The book starts with the story of a company named Farecast in 2003. Oren Etzioni at the University of Washington is on an airplane. He decides to ask other passengers how much they paid for the seats. And it turns out that one person paid one fare, and another person paid another fare. Of course, this made Oren really upset. And the reason why is that he took his time to book the air ticket long in advance, assuming he was going to pay the lowest price. And he started thinking – if only I knew what stays behind airfares. How would I know if a presented price at an online travel site is a good one or a bad one? And then he came up with the insight. Because he was a computer scientist, he realised this is just an information problem. Next, his decided to collect the flight price record of every single flight in commercial aviation in the United States for every single route and to identify how long in advance the ticket was bought for the departure, and what price was paid. Based on that, he created a system for which a major goal was making predictions on whether the price is likely to rise or fall. And eventually, it worked pretty well. Then decided to get more data. So he did and got more data until he had 20 billion flight-price records that fuelled his predictions. The system saved a lot of customer’s money, and then Microsoft came and bought his system for $100 million.
This data of the airfares have become the raw material for a new business, and a new source of value, and a new form of economic activity. And right now many companies, Google, Amazon, Apple, eBay, IBM etc. are running a new economy with this data. It is a fuel of the information economy.
Now a few things about more data. We’re going from an environment where we have always been information-starved. We have never had enough. And right now we live in the world where that is no longer the operative constraint. Although we never have all the information, the book gives a few great examples of why more data is better than clean data. Another striking example regarding the conflict between the quality and quantity of data related to Amazon. So when their recommendation system was in an embryonic phase, developers focused on figuring out the reasons which stayed behind customers’ decisions. The had all data regarding traffic, searches etc. and based on their assumptions they were recommendations. Needless to say, these recommendations were inaccurate and didn’t match witch customer needs. Then they decided to give the computer a free hand and, eventually, based on simple correlations, the whole idea started to work properly. Knowing “what?” is sometimes better than “why?”.

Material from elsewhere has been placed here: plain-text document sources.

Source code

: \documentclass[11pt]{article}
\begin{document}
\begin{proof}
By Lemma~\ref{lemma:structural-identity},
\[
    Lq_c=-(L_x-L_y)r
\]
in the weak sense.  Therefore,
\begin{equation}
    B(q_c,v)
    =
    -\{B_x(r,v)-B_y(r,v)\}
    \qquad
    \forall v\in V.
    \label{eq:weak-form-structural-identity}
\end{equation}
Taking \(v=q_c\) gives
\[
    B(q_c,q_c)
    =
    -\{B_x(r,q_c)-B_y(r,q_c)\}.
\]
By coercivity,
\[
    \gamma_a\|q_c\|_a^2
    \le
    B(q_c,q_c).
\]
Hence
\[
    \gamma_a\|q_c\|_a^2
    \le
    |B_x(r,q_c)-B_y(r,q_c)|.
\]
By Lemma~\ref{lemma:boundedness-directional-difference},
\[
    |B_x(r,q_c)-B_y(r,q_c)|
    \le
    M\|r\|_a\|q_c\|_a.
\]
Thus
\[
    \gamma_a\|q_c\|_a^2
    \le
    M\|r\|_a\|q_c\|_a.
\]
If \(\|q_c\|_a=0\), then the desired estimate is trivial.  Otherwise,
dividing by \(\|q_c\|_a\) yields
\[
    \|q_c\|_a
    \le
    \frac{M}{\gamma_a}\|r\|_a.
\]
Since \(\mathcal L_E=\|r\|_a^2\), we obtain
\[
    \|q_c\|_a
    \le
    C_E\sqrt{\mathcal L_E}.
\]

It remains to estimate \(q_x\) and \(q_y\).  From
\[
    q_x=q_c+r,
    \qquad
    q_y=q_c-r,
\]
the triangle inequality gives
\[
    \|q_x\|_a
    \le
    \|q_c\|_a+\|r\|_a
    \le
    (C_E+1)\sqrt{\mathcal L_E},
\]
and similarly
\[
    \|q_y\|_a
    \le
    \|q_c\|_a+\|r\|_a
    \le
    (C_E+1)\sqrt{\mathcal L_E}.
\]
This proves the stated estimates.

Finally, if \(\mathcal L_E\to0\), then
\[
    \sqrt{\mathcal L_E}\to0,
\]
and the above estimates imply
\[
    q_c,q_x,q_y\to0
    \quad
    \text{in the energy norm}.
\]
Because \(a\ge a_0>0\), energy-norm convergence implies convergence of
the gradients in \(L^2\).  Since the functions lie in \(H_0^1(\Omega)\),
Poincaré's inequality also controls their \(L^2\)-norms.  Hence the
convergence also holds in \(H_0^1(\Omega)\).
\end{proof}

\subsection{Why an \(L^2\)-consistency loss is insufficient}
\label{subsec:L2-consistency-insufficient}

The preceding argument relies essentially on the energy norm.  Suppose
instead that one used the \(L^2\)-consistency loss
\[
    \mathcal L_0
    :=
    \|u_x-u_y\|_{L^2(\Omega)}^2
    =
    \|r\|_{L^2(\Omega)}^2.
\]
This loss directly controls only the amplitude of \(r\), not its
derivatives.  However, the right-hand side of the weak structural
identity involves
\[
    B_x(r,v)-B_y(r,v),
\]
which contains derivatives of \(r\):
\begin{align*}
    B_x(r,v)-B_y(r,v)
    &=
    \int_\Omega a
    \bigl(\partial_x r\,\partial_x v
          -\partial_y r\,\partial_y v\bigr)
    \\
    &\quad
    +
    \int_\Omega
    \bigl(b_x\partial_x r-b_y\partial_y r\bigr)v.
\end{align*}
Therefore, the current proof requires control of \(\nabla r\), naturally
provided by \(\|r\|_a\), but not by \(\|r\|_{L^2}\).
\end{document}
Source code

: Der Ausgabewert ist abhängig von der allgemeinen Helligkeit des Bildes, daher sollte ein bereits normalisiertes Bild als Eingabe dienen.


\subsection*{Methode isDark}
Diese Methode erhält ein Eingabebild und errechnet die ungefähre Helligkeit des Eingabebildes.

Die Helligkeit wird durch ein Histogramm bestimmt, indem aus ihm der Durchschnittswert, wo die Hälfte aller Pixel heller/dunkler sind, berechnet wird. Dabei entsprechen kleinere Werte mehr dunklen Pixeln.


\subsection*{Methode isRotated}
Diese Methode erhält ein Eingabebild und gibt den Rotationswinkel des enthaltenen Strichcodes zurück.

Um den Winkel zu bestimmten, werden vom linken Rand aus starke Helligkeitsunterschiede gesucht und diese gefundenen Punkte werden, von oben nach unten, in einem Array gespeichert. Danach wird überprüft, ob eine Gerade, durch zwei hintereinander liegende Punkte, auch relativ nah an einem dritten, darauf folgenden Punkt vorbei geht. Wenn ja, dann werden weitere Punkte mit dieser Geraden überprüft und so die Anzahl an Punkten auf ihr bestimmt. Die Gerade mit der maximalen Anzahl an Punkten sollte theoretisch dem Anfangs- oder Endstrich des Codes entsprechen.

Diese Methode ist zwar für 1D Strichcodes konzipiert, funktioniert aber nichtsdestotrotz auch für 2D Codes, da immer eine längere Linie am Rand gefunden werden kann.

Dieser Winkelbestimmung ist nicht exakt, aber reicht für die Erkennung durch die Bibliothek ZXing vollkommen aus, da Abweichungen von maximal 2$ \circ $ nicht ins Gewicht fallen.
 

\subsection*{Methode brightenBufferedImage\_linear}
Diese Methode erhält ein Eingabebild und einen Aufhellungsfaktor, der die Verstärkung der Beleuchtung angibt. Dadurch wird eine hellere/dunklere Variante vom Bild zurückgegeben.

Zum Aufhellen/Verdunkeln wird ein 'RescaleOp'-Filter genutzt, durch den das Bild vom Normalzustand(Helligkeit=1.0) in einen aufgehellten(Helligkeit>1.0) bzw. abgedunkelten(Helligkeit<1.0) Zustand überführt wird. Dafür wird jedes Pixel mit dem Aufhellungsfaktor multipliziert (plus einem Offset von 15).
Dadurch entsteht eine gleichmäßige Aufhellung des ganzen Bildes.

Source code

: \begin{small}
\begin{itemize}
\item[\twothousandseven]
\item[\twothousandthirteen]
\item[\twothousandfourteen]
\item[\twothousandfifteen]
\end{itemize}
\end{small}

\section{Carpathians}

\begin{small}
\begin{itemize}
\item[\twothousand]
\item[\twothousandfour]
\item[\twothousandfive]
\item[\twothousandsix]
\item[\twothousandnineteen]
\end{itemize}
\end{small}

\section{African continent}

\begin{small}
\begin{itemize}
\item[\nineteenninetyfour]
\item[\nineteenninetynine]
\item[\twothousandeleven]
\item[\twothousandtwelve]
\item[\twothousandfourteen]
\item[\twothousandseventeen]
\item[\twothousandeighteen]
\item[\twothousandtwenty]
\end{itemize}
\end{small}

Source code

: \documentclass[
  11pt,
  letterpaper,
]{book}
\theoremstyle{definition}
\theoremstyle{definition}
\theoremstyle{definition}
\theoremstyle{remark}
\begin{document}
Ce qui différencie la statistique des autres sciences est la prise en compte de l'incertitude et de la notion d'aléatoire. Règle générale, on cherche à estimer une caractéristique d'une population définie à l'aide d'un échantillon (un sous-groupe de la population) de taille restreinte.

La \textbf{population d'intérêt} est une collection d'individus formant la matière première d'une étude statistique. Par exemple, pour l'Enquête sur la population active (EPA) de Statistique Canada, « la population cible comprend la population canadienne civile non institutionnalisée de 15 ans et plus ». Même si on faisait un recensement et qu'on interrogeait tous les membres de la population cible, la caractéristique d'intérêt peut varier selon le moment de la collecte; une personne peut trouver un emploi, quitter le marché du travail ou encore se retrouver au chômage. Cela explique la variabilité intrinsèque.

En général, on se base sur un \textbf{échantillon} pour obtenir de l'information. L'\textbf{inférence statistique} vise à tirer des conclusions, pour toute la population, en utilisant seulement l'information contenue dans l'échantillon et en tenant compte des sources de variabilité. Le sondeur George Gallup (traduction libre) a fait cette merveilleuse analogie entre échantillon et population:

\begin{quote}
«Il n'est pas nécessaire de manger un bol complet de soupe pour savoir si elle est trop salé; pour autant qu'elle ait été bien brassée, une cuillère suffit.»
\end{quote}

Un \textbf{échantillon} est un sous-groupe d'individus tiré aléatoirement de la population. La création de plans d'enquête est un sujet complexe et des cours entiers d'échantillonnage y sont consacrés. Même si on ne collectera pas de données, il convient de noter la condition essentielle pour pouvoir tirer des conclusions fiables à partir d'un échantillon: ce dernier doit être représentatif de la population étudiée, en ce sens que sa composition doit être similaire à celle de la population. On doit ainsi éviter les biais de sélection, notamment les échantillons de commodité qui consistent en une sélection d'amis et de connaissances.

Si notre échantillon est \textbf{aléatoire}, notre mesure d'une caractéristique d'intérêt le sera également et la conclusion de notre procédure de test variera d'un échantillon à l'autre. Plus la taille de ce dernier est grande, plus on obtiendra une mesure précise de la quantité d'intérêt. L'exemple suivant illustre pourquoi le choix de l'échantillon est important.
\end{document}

Anyway, now what we seeing is that lots of things being datafied. Facebook datafies our friendships, Twitter datafies our thoughts an whispers, LinkedIn datafies our professional contacts. Google datafies our intentions. And, actually, this was another great example of how datafied information owned by Google was better than some major statistical office in the US. So based on Google search engine the company has a better predictor of what is the likelihood of outbreaks of flu are. Statistical offices base on reported data and Google bases on what is real, on observed behaviour.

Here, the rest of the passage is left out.